ASSIGNED TASK: Set the data down once more, in full and exactly.
RECORD EXCERPTS below:
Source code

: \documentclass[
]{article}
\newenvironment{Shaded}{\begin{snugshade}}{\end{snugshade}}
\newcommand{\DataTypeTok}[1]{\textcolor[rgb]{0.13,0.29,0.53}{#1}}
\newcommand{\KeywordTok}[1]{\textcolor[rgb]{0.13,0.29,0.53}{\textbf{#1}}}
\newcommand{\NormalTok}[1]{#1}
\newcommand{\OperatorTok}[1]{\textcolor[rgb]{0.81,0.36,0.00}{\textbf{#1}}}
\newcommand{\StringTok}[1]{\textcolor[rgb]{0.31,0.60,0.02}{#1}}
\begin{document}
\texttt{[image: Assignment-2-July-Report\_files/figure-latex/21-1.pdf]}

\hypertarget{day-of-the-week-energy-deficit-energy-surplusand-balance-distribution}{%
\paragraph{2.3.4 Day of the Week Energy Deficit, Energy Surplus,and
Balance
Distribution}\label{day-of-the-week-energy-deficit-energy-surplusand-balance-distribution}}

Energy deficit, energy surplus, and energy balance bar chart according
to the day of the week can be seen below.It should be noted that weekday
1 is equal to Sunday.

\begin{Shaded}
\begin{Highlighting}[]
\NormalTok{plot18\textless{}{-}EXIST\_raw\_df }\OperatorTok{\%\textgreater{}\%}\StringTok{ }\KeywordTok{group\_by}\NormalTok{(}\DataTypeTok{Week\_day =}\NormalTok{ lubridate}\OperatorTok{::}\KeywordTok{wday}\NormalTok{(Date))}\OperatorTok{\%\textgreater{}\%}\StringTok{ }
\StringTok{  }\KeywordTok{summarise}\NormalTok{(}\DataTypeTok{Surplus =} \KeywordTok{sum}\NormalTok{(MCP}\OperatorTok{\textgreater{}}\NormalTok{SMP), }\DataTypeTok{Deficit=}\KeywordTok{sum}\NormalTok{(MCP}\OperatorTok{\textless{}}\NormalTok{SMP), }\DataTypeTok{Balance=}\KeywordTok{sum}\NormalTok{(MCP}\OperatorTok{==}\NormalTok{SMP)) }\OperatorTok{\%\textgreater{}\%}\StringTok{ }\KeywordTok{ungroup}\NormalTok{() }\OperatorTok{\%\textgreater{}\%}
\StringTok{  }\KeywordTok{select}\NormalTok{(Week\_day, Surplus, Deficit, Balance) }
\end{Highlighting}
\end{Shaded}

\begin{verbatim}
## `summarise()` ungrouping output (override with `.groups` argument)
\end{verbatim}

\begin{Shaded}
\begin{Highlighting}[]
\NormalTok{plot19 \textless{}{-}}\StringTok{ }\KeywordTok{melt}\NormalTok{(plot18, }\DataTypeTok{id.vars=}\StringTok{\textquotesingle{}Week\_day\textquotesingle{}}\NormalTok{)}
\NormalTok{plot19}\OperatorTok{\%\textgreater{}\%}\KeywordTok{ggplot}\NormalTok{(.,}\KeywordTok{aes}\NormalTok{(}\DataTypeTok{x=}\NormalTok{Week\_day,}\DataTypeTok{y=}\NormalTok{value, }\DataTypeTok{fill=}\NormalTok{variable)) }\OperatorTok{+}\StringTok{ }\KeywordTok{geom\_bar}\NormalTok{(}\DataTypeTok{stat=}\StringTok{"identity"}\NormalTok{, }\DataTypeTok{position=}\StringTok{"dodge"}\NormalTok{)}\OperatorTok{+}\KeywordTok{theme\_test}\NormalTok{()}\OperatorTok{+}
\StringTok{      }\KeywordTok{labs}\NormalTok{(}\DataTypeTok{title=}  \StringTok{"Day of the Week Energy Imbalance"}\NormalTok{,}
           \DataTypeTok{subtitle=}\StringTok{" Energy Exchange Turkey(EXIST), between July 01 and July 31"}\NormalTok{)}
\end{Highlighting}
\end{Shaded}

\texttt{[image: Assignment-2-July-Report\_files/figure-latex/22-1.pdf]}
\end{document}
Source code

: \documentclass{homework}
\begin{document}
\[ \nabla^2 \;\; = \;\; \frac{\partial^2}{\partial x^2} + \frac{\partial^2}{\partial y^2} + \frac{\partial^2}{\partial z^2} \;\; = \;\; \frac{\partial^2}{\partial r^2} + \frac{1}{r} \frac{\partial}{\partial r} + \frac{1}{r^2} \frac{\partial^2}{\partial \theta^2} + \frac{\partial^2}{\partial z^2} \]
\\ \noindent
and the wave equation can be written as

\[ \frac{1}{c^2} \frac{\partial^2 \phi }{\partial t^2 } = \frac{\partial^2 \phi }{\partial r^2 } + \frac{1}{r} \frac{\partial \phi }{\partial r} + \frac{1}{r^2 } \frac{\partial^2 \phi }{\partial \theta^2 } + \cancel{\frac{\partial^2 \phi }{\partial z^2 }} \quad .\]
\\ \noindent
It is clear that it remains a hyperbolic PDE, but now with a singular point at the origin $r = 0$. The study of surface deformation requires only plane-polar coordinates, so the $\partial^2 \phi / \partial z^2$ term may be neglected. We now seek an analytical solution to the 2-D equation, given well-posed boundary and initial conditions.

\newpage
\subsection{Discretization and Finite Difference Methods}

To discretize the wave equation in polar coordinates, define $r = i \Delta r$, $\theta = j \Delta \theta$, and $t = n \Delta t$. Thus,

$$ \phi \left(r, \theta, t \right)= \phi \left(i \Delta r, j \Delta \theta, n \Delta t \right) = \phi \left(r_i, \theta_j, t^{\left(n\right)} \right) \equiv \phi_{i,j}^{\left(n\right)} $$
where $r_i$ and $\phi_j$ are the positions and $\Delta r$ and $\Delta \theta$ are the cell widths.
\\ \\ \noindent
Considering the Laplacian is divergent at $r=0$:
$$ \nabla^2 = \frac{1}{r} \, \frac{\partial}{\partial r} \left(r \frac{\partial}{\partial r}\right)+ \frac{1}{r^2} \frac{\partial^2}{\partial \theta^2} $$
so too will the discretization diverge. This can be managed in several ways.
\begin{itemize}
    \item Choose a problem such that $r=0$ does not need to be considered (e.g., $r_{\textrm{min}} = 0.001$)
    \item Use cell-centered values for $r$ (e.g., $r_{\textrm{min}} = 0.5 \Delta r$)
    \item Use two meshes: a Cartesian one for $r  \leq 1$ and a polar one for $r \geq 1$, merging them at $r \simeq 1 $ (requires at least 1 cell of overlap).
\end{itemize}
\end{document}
End of RECORD EXCERPTS.
RESPONSE:
Source code

: \documentclass[
]{article}
\newenvironment{Shaded}{\begin{snugshade}}{\end{snugshade}}
\newcommand{\DataTypeTok}[1]{\textcolor[rgb]{0.13,0.29,0.53}{#1}}
\newcommand{\KeywordTok}[1]{\textcolor[rgb]{0.13,0.29,0.53}{\textbf{#1}}}
\newcommand{\NormalTok}[1]{#1}
\newcommand{\OperatorTok}[1]{\textcolor[rgb]{0.81,0.36,0.00}{\textbf{#1}}}
\newcommand{\StringTok}[1]{\textcolor[rgb]{0.31,0.60,0.02}{#1}}
\begin{document}
\texttt{[image: Assignment-2-July-Report\_files/figure-latex/21-1.pdf]}

\hypertarget{day-of-the-week-energy-deficit-energy-surplusand-balance-distribution}{%
\paragraph{2.3.4 Day of the Week Energy Deficit, Energy Surplus,and
Balance
Distribution}\label{day-of-the-week-energy-deficit-energy-surplusand-balance-distribution}}

Energy deficit, energy surplus, and energy balance bar chart according
to the day of the week can be seen below.It should be noted that weekday
1 is equal to Sunday.

\begin{Shaded}
\begin{Highlighting}[]
\NormalTok{plot18\textless{}{-}EXIST\_raw\_df }\OperatorTok{\%\textgreater{}\%}\StringTok{ }\KeywordTok{group\_by}\NormalTok{(}\DataTypeTok{Week\_day =}\NormalTok{ lubridate}\OperatorTok{::}\KeywordTok{wday}\NormalTok{(Date))}\OperatorTok{\%\textgreater{}\%}\StringTok{ }
\StringTok{  }\KeywordTok{summarise}\NormalTok{(}\DataTypeTok{Surplus =} \KeywordTok{sum}\NormalTok{(MCP}\OperatorTok{\textgreater{}}\NormalTok{SMP), }\DataTypeTok{Deficit=}\KeywordTok{sum}\NormalTok{(MCP}\OperatorTok{\textless{}}\NormalTok{SMP), }\DataTypeTok{Balance=}\KeywordTok{sum}\NormalTok{(MCP}\OperatorTok{==}\NormalTok{SMP)) }\OperatorTok{\%\textgreater{}\%}\StringTok{ }\KeywordTok{ungroup}\NormalTok{() }\OperatorTok{\%\textgreater{}\%}
\StringTok{  }\KeywordTok{select}\NormalTok{(Week\_day, Surplus, Deficit, Balance) }
\end{Highlighting}
\end{Shaded}

\begin{verbatim}
## `summarise()` ungrouping output (override with `.groups` argument)
\end{verbatim}

\begin{Shaded}
\begin{Highlighting}[]
\NormalTok{plot19 \textless{}{-}}\StringTok{ }\KeywordTok{melt}\NormalTok{(plot18, }\DataTypeTok{id.vars=}\StringTok{\textquotesingle{}Week\_day\textquotesingle{}}\NormalTok{)}
\NormalTok{plot19}\OperatorTok{\%\textgreater{}\%}\KeywordTok{ggplot}\NormalTok{(.,}\KeywordTok{aes}\NormalTok{(}\DataTypeTok{x=}\NormalTok{Week\_day,}\DataTypeTok{y=}\NormalTok{value, }\DataTypeTok{fill=}\NormalTok{variable)) }\OperatorTok{+}\StringTok{ }\KeywordTok{geom\_bar}\NormalTok{(}\DataTypeTok{stat=}\StringTok{"identity"}\NormalTok{, }\DataTypeTok{position=}\StringTok{"dodge"}\NormalTok{)}\OperatorTok{+}\KeywordTok{theme\_test}\NormalTok{()}\OperatorTok{+}
\StringTok{      }\KeywordTok{labs}\NormalTok{(}\DataTypeTok{title=}  \StringTok{"Day of the Week Energy Imbalance"}\NormalTok{,}
           \DataTypeTok{subtitle=}\StringTok{" Energy Exchange Turkey(EXIST), between July 01 and July 31"}\NormalTok{)}
\end{Highlighting}
\end{Shaded}

\texttt{[image: Assignment-2-July-Report\_files/figure-latex/22-1.pdf]}
\end{document}
Source code

: \documentclass{homework}
\begin{document}
\[ \nabla^2 \;\; = \;\; \frac{\partial^2}{\partial x^2} + \frac{\partial^2}{\partial y^2} + \frac{\partial^2}{\partial z^2} \;\; = \;\; \frac{\partial^2}{\partial r^2} + \frac{1}{r} \frac{\partial}{\partial r} + \frac{1}{r^2} \frac{\partial^2}{\partial \theta^2} + \frac{\partial^2}{\partial z^2} \]
\\ \noindent
and the wave equation can be written as

\[ \frac{1}{c^2} \frac{\partial^2 \phi }{\partial t^2 } = \frac{\partial^2 \phi }{\partial r^2 } + \frac{1}{r} \frac{\partial \phi }{\partial r} + \frac{1}{r^2 } \frac{\partial^2 \phi }{\partial \theta^2 } + \cancel{\frac{\partial^2 \phi }{\partial z^2 }} \quad .\]
\\ \noindent
It is clear that it remains a hyperbolic PDE, but now with a singular point at the origin $r = 0$. The study of surface deformation requires only plane-polar coordinates, so the $\partial^2 \phi / \partial z^2$ term may be neglected. We now seek an analytical solution to the 2-D equation, given well-posed boundary and initial conditions.

\newpage
\subsection{Discretization and Finite Difference Methods}

To discretize the wave equation in polar coordinates, define $r = i \Delta r$, $\theta = j \Delta \theta$, and $t = n \Delta t$. Thus,

$$ \phi \left(r, \theta, t \right)= \phi \left(i \Delta r, j \Delta \theta, n \Delta t \right) = \phi \left(r_i, \theta_j, t^{\left(n\right)} \right) \equiv \phi_{i,j}^{\left(n\right)} $$
where $r_i$ and $\phi_j$ are the positions and $\Delta r$ and $\Delta \theta$ are the cell widths.
\\ \\ \noindent
Considering the Laplacian is divergent at $r=0$:
$$ \nabla^2 = \frac{1}{r} \, \frac{\partial}{\partial r} \left(r \frac{\partial}{\partial r}\right)+ \frac{1}{r^2} \frac{\partial^2}{\partial \theta^2} $$
so too will the discretization diverge. This can be managed in several ways.
\begin{itemize}
    \item Choose a problem such that $r=0$ does not need to be considered (e.g., $r_{\textrm{min}} = 0.001$)
    \item Use cell-centered values for $r$ (e.g., $r_{\textrm{min}} = 0.5 \Delta r$)
    \item Use two meshes: a Cartesian one for $r  \leq 1$ and a polar one for $r \geq 1$, merging them at $r \simeq 1 $ (requires at least 1 cell of overlap).
\end{itemize}
\end{document}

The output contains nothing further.